You can get pretty darn close, I'd think compensating for the hand modifications won't be worth the pain, but ignoring automatic-reformatting changes is easy: git blame applies any text conversions you specify to the file contents, so tell it to run a prepass with your linter in full-auto mode before it inspects the results for blameworthy changes.

Here's a test case where the "style linter" just adds "REFORMATTED" as the first word of the second line. and git is instructed to regard that as not blameworthy by running (an idempotent version of) it as the text conversion.

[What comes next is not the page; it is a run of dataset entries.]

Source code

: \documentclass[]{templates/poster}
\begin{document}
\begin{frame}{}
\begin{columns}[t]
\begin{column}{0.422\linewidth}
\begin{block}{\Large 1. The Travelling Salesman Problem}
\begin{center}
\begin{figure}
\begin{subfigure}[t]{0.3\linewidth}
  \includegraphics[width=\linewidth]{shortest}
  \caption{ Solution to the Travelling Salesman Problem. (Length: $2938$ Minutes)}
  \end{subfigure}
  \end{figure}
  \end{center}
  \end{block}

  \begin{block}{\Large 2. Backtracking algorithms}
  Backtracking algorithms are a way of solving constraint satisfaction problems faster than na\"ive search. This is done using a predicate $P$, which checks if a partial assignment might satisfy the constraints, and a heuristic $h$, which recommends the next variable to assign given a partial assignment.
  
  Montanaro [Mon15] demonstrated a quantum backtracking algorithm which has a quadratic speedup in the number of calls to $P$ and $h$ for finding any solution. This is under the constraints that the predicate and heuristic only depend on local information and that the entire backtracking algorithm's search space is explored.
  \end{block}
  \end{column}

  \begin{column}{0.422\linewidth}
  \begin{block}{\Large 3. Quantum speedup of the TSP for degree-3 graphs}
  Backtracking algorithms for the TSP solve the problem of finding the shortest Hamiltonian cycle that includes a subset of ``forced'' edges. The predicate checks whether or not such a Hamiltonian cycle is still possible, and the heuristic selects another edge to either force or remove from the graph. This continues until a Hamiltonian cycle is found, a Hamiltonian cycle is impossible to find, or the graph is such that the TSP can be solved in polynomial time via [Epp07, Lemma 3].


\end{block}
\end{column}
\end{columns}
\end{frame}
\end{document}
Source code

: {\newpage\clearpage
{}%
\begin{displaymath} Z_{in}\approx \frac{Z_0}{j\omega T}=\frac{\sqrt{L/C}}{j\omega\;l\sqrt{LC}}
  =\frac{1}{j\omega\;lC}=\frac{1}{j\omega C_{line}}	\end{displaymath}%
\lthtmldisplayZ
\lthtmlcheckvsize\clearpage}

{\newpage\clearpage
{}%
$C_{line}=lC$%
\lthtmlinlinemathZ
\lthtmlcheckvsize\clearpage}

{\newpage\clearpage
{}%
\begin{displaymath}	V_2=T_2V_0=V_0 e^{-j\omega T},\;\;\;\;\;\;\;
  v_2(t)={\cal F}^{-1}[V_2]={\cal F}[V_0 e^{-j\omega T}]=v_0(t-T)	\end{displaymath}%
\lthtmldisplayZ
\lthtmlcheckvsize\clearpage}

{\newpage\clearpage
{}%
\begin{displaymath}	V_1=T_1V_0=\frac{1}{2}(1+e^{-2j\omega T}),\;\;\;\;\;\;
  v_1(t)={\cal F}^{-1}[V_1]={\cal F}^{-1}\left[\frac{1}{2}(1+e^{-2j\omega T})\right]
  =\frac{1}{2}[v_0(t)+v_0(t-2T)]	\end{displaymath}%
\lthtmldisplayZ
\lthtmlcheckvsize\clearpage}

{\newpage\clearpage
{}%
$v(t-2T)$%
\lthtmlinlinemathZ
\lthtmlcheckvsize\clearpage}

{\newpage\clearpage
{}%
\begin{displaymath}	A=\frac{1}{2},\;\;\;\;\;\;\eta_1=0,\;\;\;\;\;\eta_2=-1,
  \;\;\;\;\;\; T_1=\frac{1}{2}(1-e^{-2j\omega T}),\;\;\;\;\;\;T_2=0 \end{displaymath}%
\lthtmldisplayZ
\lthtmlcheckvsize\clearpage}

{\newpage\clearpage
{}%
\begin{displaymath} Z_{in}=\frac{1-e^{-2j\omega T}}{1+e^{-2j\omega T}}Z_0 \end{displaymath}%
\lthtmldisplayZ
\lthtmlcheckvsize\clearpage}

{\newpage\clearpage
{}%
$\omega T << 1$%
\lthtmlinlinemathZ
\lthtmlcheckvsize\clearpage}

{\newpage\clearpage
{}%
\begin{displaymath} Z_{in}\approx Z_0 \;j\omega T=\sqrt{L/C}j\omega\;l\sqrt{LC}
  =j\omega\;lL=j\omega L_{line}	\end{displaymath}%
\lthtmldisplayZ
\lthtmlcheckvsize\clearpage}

cd into a trash directory and copy this into file temp inside,

find ! -name temp -delete; git init
doit() { eval "$@"; shift $(($#-1)); git add .; git commit -m "$*"; }
(
doit '>file'
doit echo '>>file' line1
doit echo '>>file' line2
doit '>B'
doit sed -i "'s/line2/REFORMATTED line2/'" file '#' 'REFORMATTED line2'
doit echo '>>file' line3
) >/dev/null

set -x
git log --oneline --graph --decorate

git blame file

git config diff.REF.textconv 'awk '\''NR==2 && $1!="REFORMATTED" {$1="REFORMATTED "$1 }1'\'
mkdir .git/info
echo file diff=REF >.git/info/attributes

git blame file

then do sh temp. Your metadata will change 'cause timestamps and ids, but otherwise you should see

$ sh temp
Initialized empty Git repository in /home/jthill/src/snips/test/.git/
+ git log --oneline --graph --decorate
* 282c142 (HEAD -> master) line3
* ee58923 REFORMATTED line2
* d8558d2 >B
* 6801a1d line2
* 030e551 line1
* f912c83 >file
+ git blame file
030e5517 (jthill 2019-02-23 18:41:36 -0800 1) line1
ee589239 (jthill 2019-02-23 18:41:36 -0800 2) REFORMATTED line2
282c142d (jthill 2019-02-23 18:41:36 -0800 3) line3
+ git config diff.REF.textconv 'awk '\''NR==2 && $1!="REFORMATTED" {$1="REFORMATTED "$1 }1'\'''
+ mkdir .git/info
+ echo file diff=REF
+ git blame file
030e5517 (jthill 2019-02-23 18:41:36 -0800 1) line1
6801a1d6 (jthill 2019-02-23 18:41:36 -0800 2) REFORMATTED line2
282c142d (jthill 2019-02-23 18:41:36 -0800 3) line3

... notice in particular the change in the blame for line2.